__Task goal__
A single number is required: the count of lines in the following entries that include the word "AbstractOrUnnamed".

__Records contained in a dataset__
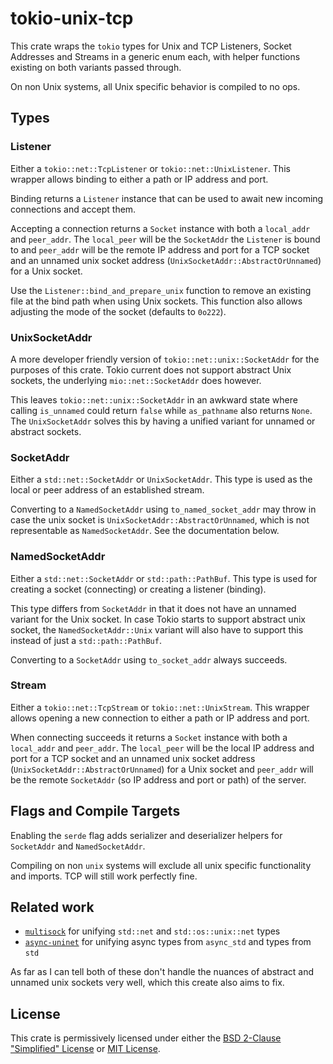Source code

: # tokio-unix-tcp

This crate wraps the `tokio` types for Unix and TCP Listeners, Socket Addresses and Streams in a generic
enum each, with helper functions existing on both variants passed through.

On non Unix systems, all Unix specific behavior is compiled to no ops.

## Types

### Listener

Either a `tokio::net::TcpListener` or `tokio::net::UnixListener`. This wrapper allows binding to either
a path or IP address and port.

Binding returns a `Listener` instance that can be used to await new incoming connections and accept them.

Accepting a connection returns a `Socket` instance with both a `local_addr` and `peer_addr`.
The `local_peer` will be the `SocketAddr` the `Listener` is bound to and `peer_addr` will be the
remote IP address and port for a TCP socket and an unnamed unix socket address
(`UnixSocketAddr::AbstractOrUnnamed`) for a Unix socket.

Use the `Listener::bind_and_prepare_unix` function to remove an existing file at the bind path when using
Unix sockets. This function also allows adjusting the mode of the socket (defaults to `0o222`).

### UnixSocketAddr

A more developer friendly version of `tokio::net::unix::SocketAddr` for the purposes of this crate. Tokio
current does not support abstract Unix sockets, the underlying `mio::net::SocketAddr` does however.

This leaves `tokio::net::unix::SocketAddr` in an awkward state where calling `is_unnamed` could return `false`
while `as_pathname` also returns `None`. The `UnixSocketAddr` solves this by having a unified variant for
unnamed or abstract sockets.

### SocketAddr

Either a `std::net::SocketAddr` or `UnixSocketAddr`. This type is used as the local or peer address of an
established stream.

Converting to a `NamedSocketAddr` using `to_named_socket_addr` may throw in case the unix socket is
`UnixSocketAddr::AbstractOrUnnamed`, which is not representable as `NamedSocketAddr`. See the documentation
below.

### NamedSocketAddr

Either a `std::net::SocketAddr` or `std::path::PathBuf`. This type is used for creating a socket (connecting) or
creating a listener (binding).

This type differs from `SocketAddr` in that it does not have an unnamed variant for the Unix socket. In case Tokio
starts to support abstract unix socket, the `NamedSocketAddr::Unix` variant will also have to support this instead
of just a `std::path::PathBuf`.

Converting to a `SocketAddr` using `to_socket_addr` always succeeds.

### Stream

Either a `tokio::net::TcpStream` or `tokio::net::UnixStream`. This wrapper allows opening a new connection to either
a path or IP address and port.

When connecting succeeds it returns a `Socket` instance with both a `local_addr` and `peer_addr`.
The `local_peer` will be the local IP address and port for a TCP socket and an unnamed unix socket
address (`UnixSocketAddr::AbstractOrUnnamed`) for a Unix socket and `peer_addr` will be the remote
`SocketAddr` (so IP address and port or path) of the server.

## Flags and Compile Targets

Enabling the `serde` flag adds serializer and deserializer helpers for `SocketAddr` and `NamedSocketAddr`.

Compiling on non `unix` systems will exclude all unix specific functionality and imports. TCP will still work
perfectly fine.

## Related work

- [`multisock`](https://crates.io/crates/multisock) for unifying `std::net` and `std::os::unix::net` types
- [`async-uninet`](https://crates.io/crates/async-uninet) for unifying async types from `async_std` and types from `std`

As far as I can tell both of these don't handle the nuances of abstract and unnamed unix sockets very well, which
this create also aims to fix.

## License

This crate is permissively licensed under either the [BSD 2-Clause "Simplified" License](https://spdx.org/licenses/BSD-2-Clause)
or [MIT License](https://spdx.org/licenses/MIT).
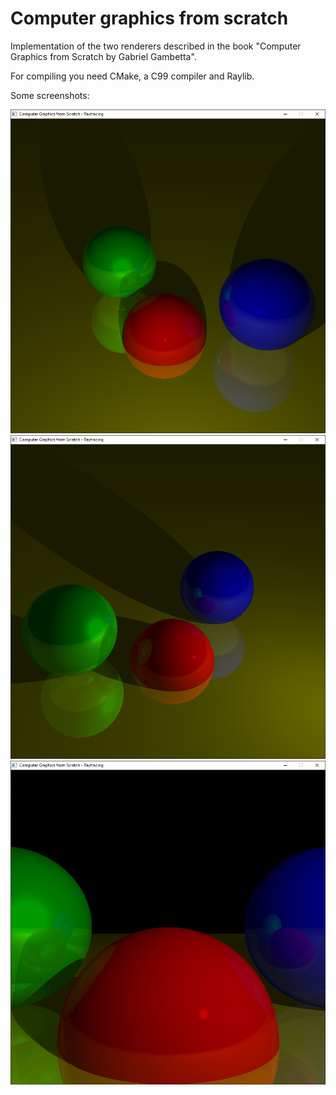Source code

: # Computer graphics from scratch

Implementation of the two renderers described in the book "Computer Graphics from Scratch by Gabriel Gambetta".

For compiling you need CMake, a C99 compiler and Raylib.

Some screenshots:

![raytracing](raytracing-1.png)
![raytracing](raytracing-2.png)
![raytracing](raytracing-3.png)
==
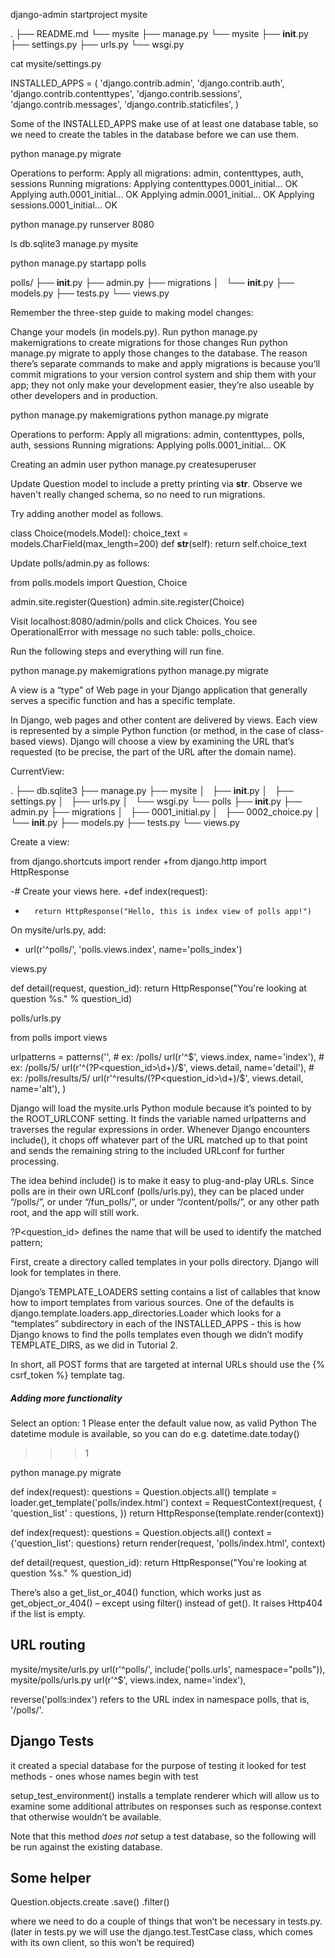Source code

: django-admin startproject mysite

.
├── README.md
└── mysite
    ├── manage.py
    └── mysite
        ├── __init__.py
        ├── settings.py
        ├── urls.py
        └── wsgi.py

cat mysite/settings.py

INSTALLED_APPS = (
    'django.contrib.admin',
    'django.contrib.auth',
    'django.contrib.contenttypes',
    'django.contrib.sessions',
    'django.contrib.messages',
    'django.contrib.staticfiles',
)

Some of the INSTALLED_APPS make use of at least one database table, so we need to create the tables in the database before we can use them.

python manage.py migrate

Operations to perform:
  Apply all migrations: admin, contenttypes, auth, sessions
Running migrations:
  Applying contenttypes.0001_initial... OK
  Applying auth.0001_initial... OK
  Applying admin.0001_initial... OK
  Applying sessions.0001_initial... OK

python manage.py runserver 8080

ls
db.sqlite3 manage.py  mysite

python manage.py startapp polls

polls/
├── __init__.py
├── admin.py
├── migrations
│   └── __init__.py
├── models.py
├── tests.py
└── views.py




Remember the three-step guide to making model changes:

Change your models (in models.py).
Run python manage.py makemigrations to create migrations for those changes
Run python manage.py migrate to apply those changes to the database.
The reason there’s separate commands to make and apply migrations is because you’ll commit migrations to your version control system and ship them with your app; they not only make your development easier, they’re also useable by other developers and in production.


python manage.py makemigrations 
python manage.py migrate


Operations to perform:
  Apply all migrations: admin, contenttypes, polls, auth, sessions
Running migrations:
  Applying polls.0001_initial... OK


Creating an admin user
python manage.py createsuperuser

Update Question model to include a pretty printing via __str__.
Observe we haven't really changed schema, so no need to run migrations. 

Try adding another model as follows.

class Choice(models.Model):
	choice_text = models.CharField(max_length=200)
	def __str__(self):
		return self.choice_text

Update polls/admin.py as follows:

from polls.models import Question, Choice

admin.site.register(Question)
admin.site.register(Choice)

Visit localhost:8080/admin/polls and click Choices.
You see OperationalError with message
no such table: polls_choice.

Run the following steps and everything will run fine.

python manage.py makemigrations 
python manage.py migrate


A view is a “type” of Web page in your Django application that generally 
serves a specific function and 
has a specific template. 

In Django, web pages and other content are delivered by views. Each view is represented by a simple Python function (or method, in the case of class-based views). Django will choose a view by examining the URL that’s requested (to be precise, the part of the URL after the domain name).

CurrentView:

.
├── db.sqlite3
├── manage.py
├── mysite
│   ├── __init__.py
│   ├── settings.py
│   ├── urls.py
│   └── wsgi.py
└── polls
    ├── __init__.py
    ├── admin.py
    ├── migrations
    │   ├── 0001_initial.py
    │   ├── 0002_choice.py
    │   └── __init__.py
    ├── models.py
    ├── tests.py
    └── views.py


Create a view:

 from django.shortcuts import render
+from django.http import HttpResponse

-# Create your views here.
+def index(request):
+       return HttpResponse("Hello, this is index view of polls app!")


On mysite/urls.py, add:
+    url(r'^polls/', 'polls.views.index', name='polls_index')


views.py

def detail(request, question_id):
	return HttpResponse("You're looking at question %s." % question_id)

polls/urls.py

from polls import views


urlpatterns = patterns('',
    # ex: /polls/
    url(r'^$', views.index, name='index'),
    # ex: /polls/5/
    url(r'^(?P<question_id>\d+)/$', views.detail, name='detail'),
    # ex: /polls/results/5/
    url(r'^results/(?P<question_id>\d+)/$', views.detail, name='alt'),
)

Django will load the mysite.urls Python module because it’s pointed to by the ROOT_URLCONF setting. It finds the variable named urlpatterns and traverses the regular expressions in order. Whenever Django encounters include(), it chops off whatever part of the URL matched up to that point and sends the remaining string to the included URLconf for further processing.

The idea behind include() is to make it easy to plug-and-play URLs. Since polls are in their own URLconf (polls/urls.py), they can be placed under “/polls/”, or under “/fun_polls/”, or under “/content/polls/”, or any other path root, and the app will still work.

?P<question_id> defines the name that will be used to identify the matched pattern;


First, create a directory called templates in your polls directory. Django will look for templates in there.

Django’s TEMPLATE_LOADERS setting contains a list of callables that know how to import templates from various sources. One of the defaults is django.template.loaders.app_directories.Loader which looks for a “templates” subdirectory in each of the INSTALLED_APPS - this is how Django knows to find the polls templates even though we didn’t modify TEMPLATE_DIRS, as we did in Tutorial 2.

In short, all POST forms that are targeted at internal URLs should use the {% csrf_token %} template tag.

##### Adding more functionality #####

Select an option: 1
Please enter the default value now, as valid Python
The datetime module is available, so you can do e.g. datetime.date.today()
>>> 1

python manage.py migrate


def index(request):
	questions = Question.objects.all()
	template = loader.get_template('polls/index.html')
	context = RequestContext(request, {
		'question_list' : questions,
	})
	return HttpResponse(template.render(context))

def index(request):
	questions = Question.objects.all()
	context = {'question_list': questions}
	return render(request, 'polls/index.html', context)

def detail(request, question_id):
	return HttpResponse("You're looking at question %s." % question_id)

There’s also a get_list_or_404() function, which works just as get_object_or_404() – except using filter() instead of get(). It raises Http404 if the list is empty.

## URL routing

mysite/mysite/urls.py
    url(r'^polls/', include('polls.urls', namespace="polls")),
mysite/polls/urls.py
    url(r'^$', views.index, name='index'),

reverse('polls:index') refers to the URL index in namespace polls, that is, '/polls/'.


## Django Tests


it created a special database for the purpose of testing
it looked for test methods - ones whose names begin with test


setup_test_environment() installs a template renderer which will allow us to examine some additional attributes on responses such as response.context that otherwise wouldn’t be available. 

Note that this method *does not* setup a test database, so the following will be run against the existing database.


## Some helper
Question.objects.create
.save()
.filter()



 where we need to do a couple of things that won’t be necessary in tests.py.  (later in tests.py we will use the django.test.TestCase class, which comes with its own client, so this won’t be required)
--
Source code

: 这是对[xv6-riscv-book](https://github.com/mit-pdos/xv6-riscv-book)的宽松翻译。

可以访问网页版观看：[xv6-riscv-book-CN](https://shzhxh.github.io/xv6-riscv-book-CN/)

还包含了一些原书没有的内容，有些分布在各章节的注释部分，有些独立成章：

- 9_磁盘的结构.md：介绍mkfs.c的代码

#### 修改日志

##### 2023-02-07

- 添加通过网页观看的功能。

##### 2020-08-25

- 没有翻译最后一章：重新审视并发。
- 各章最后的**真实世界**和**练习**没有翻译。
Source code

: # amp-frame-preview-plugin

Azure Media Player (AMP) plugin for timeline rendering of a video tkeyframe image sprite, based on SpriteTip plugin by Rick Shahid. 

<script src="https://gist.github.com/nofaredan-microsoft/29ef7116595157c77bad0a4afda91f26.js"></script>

__Exercise result__
3